Steve Lundy | Staff Photographer
Most of Great Lakes Naval Station's civilian employees were back to work Monday after being furloughed in the federal government shutdown that started last week.
"When you're gone for four days, the work doesn't stop," said Great Lakes spokesman John Sheppard, who was among those sent home after the shutdown started Oct. 1. "It's a catch-up day for a lot of people."
Great Lakes, which is between North Chicago and Lake Bluff, is the Navy's only boot camp. Most of the 2,500 nonmilitary workers who were furloughed without pay returned to work Monday.
Employees who were furloughed included those at the Great Lakes commissary, museum, library, barracks and public information offices and other places. Military personnel and workers in safety-related jobs, such as base police, were not furloughed without pay.

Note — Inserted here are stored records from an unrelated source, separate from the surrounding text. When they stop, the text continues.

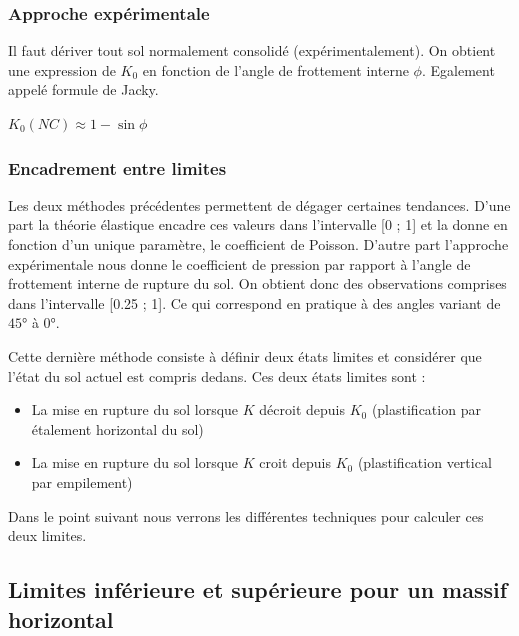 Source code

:         
    \subsubsection{Approche expérimentale}
    
        Il faut dériver tout sol normalement consolidé (expérimentalement). On obtient une expression de $K_0$ en fonction de l'angle de frottement interne $\phi$. Egalement appelé formule de Jacky.
        
        \begin{center}
            $K_0 (NC) \approx 1 - \sin \phi$
        \end{center}
        
    \subsubsection{Encadrement entre limites}
    
        Les deux méthodes précédentes permettent de dégager certaines tendances. D'une part la théorie élastique encadre ces valeurs dans l'intervalle [0 ; 1] et la donne en fonction d'un unique paramètre, le coefficient de Poisson. D'autre part l'approche expérimentale nous donne le coefficient de pression par rapport à l'angle de frottement interne de rupture du sol. On obtient donc des observations comprises dans l'intervalle [0.25 ; 1]. Ce qui correspond en pratique à des angles variant de $45°$ à $0°$. 
        
        Cette dernière méthode consiste à définir deux états limites et considérer que l'état du sol actuel est compris dedans. Ces deux états limites sont :
        
        \begin{itemize}
            \item La mise en rupture du sol lorsque $K$ décroit depuis $K_0$ (plastification par étalement horizontal du sol)
            \item La mise en rupture du sol lorsque $K$ croit depuis $K_0$ (plastification vertical par empilement)
        \end{itemize}
        
        Dans le point suivant nous verrons les différentes techniques pour calculer ces deux limites.
        
    \subsection{Limites inférieure et supérieure pour un massif horizontal}
    
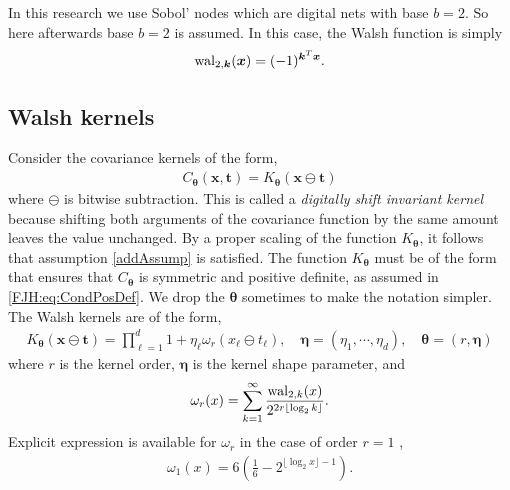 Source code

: \documentclass{svjour3}                     %
\newcommand{\bm}[1]{\boldsymbol{#1}}
\newcommand{\veta}{{\bm{\eta}}}
\newcommand{\vtheta}{{\bm{\theta}}}
\newcommand{\vk}{\bm{k}}
\newcommand{\vt}{\bm{t}}
\newcommand{\vx}{\bm{x}}
\newcommand{\JRNote}[1]{{\textcolor{green}{JR: #1}}}
\begin{document}
In this research we use Sobol' nodes which are digital nets with base $b=2$. So here afterwards base $b=2$ is assumed. %
In this case, the Walsh function is simply $$\textup{wal}_{2,\vk} (\vx) = (-1)^{\vec{\vk}^T \vec{\vx}}.$$

\subsection{Walsh kernels}
Consider the covariance kernels of the form,
\begin{align}
\label{eqn:digital_shift_in_kernel}
C_{\vtheta}(\vx, \vt) = K_{\vtheta} (\vx \ominus \vt) 
\end{align}
where $\ominus$ is bitwise subtraction.
This is called a \emph{digitally shift invariant kernel} because shifting both arguments of the covariance function by the same amount leaves the value unchanged. By a proper scaling of the function $K_{\vtheta}$, it follows that assumption \eqref{addAssump} is satisfied. The function $K_{\vtheta}$ must be of the form that ensures that $C_{\vtheta}$ is symmetric and positive definite, as assumed in \eqref{FJH:eq:CondPosDef}. We drop the ${\vtheta}$ sometimes to make the notation simpler.
The Walsh kernels are of the form,
\begin{align}
\label{eqn:walsh_kernel}
K_{\vtheta} (\vx \ominus \vt) =  
\prod_{\ell=1}^d  1 + \eta_\ell \omega_{r} (x_\ell \ominus t_\ell), \quad \veta = (\eta_1, \cdots, \eta_d), \quad \vtheta = (r, \veta)
\end{align}
where $r$ is the kernel order, $\veta$ is the kernel shape parameter, and
\begin{align*}
\omega_r(x) = \sum_{k=1}^\infty 
\frac{\textup{wal}_{2,k}(x) }{2^{2r \lfloor \log_2 k \rfloor}}.
\end{align*}
Explicit expression is available for $\omega_{r}$ in the case of order $r=1$ \cite{Nuyens2013}, %
\begin{align}
\label{eqn:omega1}
\omega_1(x) 
= 6\left( \frac 16 - 2^{\lfloor \log_2 x \rfloor -1 }\right).
\end{align}
\end{document}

Defense Secretary Chuck Hagel announced over the weekend he was recalling most of his department's civilian workers. Hagel said lawyers from the defense and justice departments found federal law allows the elimination furloughs for employees whose responsibilities contribute to the morale, well-being, capabilities and readiness of service members.
Navy Secretary Ray Mabus expressed his satisfaction with the Defense Department recall announcement in a statement.
"We are grateful for (Saturday's) decision about our civilian workforce. ... We are still working through the details, but we will bring back as many of our civilians as we can under the new guidance. And we will continue to press to bring back all our civilian family as soon as possible," Mabus said.